Batch Bayesian Optimization with Batch Expected Improvement, Local Penalization, Kriging Believer and GIBBON#
Sometimes it is practically convenient to query several points at a time. This notebook demonstrates four ways to perfom batch Bayesian optimization with Trieste.
[1]:
import numpy as np
import tensorflow as tf
from trieste.experimental.plotting import plot_acq_function_2d
import matplotlib.pyplot as plt
import trieste
np.random.seed(1234)
tf.random.set_seed(1234)
Describe the problem#
In this example, we consider the same problem presented in our expected_improvement
notebook, i.e. seeking the minimizer of the two-dimensional Branin function.
We begin our optimization after collecting five function evaluations from random locations in the search space.
[2]:
from trieste.objectives import scaled_branin, SCALED_BRANIN_MINIMUM
from trieste.objectives.utils import mk_observer
from trieste.space import Box
observer = mk_observer(scaled_branin)
search_space = Box([0, 0], [1, 1])
num_initial_points = 5
initial_query_points = search_space.sample(num_initial_points)
initial_data = observer(initial_query_points)
Surrogate model#
Just like in purely sequential optimization, we fit a surrogate Gaussian process model to the initial data.

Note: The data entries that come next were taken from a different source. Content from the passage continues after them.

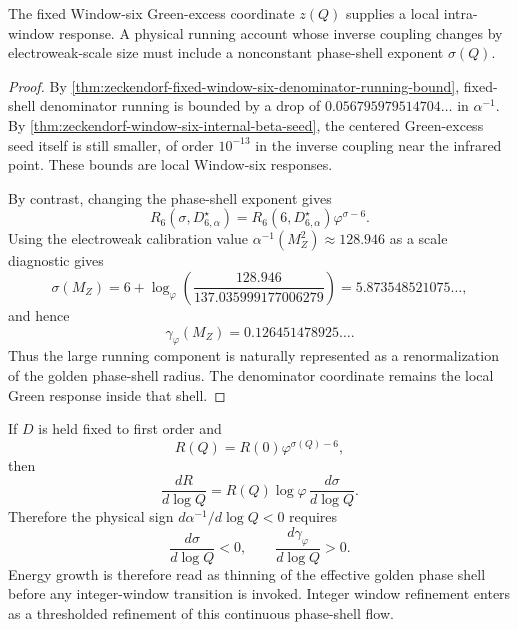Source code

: \begin{theorem}
\label{thm:zeckendorf-phase-shell-exponent-principal-running-coordinate}
The fixed Window-six Green-excess coordinate $z(Q)$ supplies a local
intra-window response. A physical running account whose inverse coupling
changes by electroweak-scale size must include a nonconstant phase-shell
exponent $\sigma(Q)$.
\end{theorem}
\begin{proof}
By
\autoref{thm:zeckendorf-fixed-window-six-denominator-running-bound},
fixed-shell denominator running is bounded by a drop of
$0.056795979514704\ldots$ in $\alpha^{-1}$. By
\autoref{thm:zeckendorf-window-six-internal-beta-seed}, the centered
Green-excess seed itself is still smaller, of order $10^{-13}$ in the
inverse coupling near the infrared point. These bounds are local
Window-six responses.

By contrast, changing the phase-shell exponent gives
$$
  R_6(\sigma,D_{6,\alpha}^{\star})
  =
  R_6(6,D_{6,\alpha}^{\star})\varphi^{\sigma-6}.
$$
Using the electroweak calibration value
$\alpha^{-1}(M_Z^2)\approx128.946$ as a scale diagnostic gives
$$
  \sigma(M_Z)
  =
  6+
  \log_\varphi
  \left(
    \frac{128.946}{137.035999177006279}
  \right)
  =
  5.873548521075\ldots,
$$
and hence
$$
  \gamma_\varphi(M_Z)
  =
  0.126451478925\ldots.
$$
Thus the large running component is naturally represented as a
renormalization of the golden phase-shell radius. The denominator
coordinate remains the local Green response inside that shell.
\end{proof}

\begin{corollary}
\label{cor:zeckendorf-shell-flow-sign}
If $D$ is held fixed to first order and
$$
  R(Q)=R(0)\varphi^{\sigma(Q)-6},
$$
then
$$
  \frac{dR}{d\log Q}
  =
  R(Q)\log\varphi\,
  \frac{d\sigma}{d\log Q}.
$$
Therefore the physical sign
$d\alpha^{-1}/d\log Q<0$ requires
$$
  \frac{d\sigma}{d\log Q}<0,
  \qquad
  \frac{d\gamma_\varphi}{d\log Q}>0.
$$
Energy growth is therefore read as thinning of the effective golden
phase shell before any integer-window transition is invoked. Integer
window refinement enters as a thresholded refinement of this continuous
phase-shell flow.
\end{corollary}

The GPflow models cannot be used directly in our Bayesian optimization routines, so we build a GPflow’s GPR
model using Trieste’s convenient model build function build_gpr
and pass it to the GaussianProcessRegression
wrapper. Note that we set the likelihood variance to a small number because we are dealing with a noise-free problem.
[3]:
import gpflow
from trieste.models.gpflow import GaussianProcessRegression, build_gpr
gpflow_model = build_gpr(initial_data, search_space, likelihood_variance=1e-7)
model = GaussianProcessRegression(gpflow_model)
Batch acquisition functions.#
To perform batch BO, we must define a batch acquisition function. Four batch acquisition functions supported in Trieste are BatchMonteCarloExpectedImprovement
, LocalPenalization
(see [GonzalezDHL16]), Fantasizer
(see [GLRC10b]) and GIBBON
(see [MLGR21]).
Although all these acquisition functions recommend batches of diverse query points, the batches are chosen in very different ways. BatchMonteCarloExpectedImprovement
jointly allocates the batch of points as those with the largest expected improvement over our current best solution. In contrast, the LocalPenalization
greedily builds the batch, sequentially adding the maximizers of the standard (non-batch) ExpectedImprovement
function penalized around the current pending batch points.
Fantasizer
works similarly, but instead of penalizing the acquisition model, it iteratively updates the predictive equations after “fantasizing” obervations at the previously chosen query points. GIBBON
also builds batches in a greedy manner but seeks batches that provide a large reduction in our uncertainty around the maximum value of the objective function.
In practice, BatchMonteCarloExpectedImprovement
can be expected to have superior performance for small batches and dimension (batch_size
<4) but scales poorly for larger batches, especially in high dimension. Fantasizer
complexity scales cubically with the batch size, which also limits its use to small batches. LocalPenalization
is computationally cheapest and may be the best fit for large batches.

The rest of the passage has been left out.